Он улыбнулся, кивнул головой и выскочил так же быстро, как вбежал.
— Не обиделся… — сказала с удивлением Анна-Мария.
— Нет, конечно, нет. Он невозмутимый, очень довольный собой. Но все же давай вернемся к твоим делам. Тебе плохо в доме отца?
— Это не наш дом.
Наступило довольно долгое молчание. Мадам ле Дюк что-то обдумывала, нахмурив брови. И наконец спросила:
— Ты мне веришь?
— Бабка сказала, что могу. А кроме того…
— Кроме того?
— Тут так красиво, столько книг! Вы умеете быть… счастливой.
Она подняла глаза и тут же их опустила. У жены доктора на губах застыла какая-то странная ироническая улыбка. Она смеялась над ней? Почему?
Анна-Мария направилась к двери, но мадам ле Дюк оказалась проворнее — преградила ей путь и положила обе руки на ее плечи.
— Напрасно ты испугалась, — сказала она почти шепотом. — Я все это время думала не о тебе. Видишь, я тоже долго не знала, что мне здесь делать. Ле Дюк в постоянных разъездах, дом совсем пустой. Меня спасли только дети. И сейчас, когда я смотрю на тебя, такую молодую, но уже понимающую горечь здешней скуки, я знаю, что должна тебе ответить. Тебе, а не внучке Ианна ле Бон. — Она наклонилась еще ниже и продолжала шепотом: — Ты — «белая», знаю. И кончила монастырскую школу. Моя Ивонна ходит туда же. Она моложе тебя и совсем другая. У меня еще есть время, чтобы подумать о ее будущем. Паскаль закончил светскую школу, которую вы, из долины, называете «школой Дьявола». У него не было выбора.
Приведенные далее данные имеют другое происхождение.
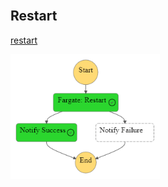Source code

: <br>

## Restart

[restart](https://github.com/repatterning/restart)

<img src='graph.png' alt='Directed Graph' style='width: 47.5%;'>

<br>
<br>

<br>
<br>

<br>
<br>

<br>
<br>
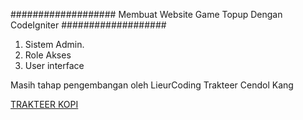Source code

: ###################
Membuat Website Game Topup Dengan CodeIgniter
###################

1. Sistem Admin.
2. Role Akses
3. User interface

Masih tahap pengembangan oleh LieurCoding 
Trakteer Cendol Kang

<a href="https://trakteer.id/muhamad%20darussalam/link">TRAKTEER KOPI</a>
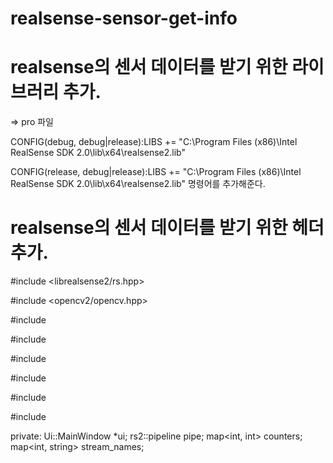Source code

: # realsense-sensor-get-info

# realsense의 센서 데이터를 받기 위한 라이브러리 추가.
=> pro 파일

CONFIG(debug, debug|release):LIBS += "C:\Program Files (x86)\Intel RealSense SDK 2.0\lib\x64\realsense2.lib"

CONFIG(release, debug|release):LIBS += "C:\Program Files (x86)\Intel RealSense SDK 2.0\lib\x64\realsense2.lib"
명령어를 추가해준다.

# realsense의 센서 데이터를 받기 위한 헤더 추가.

#include <librealsense2/rs.hpp>

#include <opencv2/opencv.hpp>

#include <QTimer>
  
#include <map>
  
#include <chrono>
  
#include <mutex>
  
#include <thread>
  
#include <string>
  
private:
    Ui::MainWindow *ui;
    rs2::pipeline pipe;
    map<int, int> counters;
    map<int, string> stream_names;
И он получит аттестат зрелости в Нанте. Ты смелая, малышка?
Ее когда-то спросили, счастлива ли она. Но смелая ли? Правда, прабабка обещала ей, гадая, что она зацветет цветами каштана даже на руинах, что ничего не будет бояться. Никого. И никогда. И она сказала об этом матери Паскаля. И та, должно быть, поняла ее, потому что она, как властелин средневекового Геранда, когда-то бросившего своим близким короткий приказ «fac!», дала ей самый короткий из всех возможных советов:
— Беги отсюда!
Скандал в доме Софи в Геранде. Взрывы гнева Ианна ле Бон. Она хочет ехать к Люси? Прямо в этот очаг заразы, прямо в Париж? Но ведь тетка ее не знает, никогда ее не видела. Мало ли что она выразила желание заняться дочкой Жанны-Марии, естественно временно? Потом все равно придется вернуться. На ферму, уже будучи «красной»? Зачем? В родной город? В качестве кого? Ей не удастся найти другой работы, разве только в «школе Дьявола». Ей, воспитаннице «белых» сестер? Внучке Ианна ле Бон? Кто смел посоветовать ей такие глупости? Если прабабка узнает…
В каштановой роще никого не было. И в каменном доме, и во дворе тоже. Анна-Мария нашла черный платок на тропинке, идущей вдоль океана, и уже издали увидела горящий костер. Вокруг него кружилась в одном платье, хотя начало ноября было очень холодным, маленькая и хрупкая мамаша ле Бон. Она жгла водоросли, выброшенные волнами на берег. Трещали сучья, подкинутые в костер, чтобы поддержать огонь, летели искры. Ветер то рвал пламя, вздымая его высоко вверх, то швырял подальше от океана, то прижимал к песку. Время от времени едкий дым заставлял прабабку протирать слезящиеся глаза, но она ни на минуту не отходила от огня: старая женщина то и дело добавляла новую пищу пламени, а сухих водорослей хватало. Они полосой лежали вдоль побережьями сейчас, во время отлива, к ним можно было легко подойти.